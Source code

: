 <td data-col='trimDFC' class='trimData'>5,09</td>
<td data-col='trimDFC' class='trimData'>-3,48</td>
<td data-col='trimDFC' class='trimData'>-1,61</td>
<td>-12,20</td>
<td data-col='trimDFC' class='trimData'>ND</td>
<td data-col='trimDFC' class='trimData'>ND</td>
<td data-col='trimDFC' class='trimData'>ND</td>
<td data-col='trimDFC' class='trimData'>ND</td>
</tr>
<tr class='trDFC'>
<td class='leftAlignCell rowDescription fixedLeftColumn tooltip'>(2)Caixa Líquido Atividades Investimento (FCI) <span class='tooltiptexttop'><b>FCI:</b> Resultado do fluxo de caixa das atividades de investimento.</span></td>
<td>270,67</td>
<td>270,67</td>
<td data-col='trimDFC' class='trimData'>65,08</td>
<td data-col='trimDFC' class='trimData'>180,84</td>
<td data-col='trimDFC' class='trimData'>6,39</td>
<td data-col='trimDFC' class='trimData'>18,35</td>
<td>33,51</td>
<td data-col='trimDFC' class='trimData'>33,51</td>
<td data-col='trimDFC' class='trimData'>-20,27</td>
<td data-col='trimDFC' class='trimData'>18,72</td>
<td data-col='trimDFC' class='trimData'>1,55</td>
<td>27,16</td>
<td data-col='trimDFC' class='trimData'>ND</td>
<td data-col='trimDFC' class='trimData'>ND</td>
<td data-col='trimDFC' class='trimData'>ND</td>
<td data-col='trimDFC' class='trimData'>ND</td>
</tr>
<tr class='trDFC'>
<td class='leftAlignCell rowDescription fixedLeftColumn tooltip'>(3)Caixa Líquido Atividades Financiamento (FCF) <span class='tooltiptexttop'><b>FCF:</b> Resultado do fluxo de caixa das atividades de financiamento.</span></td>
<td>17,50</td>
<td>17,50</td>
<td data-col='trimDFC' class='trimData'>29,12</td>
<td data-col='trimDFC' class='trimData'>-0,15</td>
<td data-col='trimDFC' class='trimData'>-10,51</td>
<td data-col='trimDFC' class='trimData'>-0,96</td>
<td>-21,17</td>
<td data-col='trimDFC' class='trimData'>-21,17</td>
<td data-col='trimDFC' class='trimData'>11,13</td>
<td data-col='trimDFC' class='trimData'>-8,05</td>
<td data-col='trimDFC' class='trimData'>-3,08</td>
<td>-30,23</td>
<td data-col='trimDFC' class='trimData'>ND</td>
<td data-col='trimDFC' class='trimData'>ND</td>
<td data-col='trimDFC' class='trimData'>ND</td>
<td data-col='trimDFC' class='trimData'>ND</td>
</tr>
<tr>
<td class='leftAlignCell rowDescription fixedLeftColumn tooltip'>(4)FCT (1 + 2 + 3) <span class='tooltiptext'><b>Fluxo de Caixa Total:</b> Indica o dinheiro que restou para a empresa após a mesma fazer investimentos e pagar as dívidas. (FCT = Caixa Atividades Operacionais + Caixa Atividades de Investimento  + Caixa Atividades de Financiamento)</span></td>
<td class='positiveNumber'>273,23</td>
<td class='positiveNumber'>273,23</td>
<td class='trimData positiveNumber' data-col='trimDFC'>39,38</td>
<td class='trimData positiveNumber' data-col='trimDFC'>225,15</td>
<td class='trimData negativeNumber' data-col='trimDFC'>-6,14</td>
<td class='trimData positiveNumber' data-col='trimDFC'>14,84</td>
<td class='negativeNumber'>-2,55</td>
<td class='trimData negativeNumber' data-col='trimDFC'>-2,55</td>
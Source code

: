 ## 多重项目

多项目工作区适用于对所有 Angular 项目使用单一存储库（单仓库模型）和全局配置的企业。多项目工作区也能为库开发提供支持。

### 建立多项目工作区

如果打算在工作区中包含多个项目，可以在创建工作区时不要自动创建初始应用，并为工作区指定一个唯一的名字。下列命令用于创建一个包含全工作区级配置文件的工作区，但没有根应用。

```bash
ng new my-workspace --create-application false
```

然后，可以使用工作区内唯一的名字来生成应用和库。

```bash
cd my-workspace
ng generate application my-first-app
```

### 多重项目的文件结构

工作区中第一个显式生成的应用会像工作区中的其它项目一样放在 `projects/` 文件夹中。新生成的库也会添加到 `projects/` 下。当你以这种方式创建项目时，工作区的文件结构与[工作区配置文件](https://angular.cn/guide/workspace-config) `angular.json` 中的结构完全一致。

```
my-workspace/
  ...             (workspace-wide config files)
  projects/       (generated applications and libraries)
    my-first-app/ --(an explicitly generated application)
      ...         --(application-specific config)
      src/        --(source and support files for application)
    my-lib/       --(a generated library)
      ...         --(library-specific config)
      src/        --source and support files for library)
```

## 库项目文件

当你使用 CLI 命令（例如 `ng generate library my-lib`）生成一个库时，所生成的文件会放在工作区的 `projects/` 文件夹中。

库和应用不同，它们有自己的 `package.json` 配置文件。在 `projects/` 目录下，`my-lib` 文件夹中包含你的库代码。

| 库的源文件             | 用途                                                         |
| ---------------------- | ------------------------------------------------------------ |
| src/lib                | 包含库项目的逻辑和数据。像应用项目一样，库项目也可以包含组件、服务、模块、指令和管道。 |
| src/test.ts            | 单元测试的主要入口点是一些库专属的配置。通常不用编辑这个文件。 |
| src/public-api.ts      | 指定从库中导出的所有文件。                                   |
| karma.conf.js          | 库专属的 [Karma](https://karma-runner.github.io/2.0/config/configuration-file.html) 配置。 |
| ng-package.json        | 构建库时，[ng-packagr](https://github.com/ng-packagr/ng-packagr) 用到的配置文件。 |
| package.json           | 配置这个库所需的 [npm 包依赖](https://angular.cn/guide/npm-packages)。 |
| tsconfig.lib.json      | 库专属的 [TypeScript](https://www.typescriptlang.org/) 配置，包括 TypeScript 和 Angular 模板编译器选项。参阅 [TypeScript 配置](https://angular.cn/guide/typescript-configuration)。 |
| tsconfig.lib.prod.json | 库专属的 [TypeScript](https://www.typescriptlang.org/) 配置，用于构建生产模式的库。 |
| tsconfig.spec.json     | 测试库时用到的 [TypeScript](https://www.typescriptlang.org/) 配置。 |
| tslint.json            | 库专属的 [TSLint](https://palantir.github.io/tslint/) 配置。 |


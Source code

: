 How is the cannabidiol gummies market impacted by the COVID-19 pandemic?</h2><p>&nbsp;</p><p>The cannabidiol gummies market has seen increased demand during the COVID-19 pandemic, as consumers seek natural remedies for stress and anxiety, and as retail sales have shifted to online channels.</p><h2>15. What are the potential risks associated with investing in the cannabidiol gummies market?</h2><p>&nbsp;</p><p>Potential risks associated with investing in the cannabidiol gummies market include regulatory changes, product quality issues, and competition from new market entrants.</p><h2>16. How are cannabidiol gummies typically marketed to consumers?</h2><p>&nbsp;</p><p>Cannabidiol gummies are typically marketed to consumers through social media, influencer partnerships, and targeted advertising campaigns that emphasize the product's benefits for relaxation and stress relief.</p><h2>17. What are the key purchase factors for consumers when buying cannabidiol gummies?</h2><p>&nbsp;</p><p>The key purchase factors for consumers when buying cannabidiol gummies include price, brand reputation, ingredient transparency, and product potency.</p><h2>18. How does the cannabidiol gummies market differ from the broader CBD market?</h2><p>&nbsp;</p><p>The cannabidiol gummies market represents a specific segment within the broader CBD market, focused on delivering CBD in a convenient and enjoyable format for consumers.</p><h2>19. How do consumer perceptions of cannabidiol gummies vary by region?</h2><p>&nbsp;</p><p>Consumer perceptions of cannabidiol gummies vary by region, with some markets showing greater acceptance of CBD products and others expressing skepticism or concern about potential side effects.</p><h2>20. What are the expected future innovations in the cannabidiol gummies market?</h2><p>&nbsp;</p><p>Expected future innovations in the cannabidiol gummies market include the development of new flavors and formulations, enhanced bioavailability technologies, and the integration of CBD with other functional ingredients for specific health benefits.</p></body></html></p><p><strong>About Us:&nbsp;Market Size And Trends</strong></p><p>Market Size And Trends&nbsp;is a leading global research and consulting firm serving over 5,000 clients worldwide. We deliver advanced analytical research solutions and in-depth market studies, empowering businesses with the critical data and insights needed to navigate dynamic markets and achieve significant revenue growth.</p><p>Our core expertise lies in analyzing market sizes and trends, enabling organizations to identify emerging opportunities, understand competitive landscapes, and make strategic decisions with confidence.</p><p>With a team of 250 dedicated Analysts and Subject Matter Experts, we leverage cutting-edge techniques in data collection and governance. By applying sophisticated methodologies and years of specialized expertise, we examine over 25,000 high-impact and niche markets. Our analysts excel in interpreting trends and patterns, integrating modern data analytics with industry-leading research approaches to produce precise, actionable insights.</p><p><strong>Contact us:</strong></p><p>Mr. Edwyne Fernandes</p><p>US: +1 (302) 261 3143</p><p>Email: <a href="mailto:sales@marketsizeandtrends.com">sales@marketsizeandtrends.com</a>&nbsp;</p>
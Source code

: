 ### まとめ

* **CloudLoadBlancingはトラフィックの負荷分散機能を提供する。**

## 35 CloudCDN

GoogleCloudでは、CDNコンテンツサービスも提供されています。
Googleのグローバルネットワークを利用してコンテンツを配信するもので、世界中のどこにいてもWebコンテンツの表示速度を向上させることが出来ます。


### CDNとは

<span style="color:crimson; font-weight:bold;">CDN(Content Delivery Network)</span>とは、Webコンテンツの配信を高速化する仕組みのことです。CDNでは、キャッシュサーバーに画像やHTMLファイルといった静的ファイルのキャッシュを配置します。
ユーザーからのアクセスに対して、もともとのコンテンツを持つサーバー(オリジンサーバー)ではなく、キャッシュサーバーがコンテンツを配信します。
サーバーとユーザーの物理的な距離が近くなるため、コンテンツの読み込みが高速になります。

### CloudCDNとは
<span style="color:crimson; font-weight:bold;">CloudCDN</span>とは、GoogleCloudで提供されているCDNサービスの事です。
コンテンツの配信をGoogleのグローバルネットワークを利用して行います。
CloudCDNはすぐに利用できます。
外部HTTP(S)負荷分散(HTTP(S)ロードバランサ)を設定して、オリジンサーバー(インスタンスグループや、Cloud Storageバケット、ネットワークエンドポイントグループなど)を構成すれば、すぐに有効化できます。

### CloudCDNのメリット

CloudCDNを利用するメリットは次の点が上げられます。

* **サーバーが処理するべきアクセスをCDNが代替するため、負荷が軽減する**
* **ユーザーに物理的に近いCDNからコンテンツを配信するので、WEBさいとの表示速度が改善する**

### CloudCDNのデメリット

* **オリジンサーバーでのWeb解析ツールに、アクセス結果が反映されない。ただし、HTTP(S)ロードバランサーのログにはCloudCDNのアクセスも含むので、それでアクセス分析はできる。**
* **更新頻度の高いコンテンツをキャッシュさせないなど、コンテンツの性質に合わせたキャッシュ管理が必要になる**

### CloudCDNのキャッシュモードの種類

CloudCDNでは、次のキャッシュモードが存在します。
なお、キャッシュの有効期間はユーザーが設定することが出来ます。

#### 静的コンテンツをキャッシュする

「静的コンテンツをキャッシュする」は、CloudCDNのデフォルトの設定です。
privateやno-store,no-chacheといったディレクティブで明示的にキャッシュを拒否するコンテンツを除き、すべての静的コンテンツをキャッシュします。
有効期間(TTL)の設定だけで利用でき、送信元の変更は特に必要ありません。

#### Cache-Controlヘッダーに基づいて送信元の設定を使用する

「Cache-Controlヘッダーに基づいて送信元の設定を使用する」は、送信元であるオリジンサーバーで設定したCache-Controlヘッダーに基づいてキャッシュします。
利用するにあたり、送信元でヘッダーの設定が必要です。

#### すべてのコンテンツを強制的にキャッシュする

--- EXERCISE ---
Gather from the data above every line with the string "Atividades".

--- OUTPUT BELOW ---
<td class='leftAlignCell rowDescription fixedLeftColumn tooltip'>(2)Caixa Líquido Atividades Investimento (FCI) <span class='tooltiptexttop'><b>FCI:</b> Resultado do fluxo de caixa das atividades de investimento.</span></td>
<td class='leftAlignCell rowDescription fixedLeftColumn tooltip'>(3)Caixa Líquido Atividades Financiamento (FCF) <span class='tooltiptexttop'><b>FCF:</b> Resultado do fluxo de caixa das atividades de financiamento.</span></td>
<td class='leftAlignCell rowDescription fixedLeftColumn tooltip'>(4)FCT (1 + 2 + 3) <span class='tooltiptext'><b>Fluxo de Caixa Total:</b> Indica o dinheiro que restou para a empresa após a mesma fazer investimentos e pagar as dívidas. (FCT = Caixa Atividades Operacionais + Caixa Atividades de Investimento  + Caixa Atividades de Financiamento)</span></td>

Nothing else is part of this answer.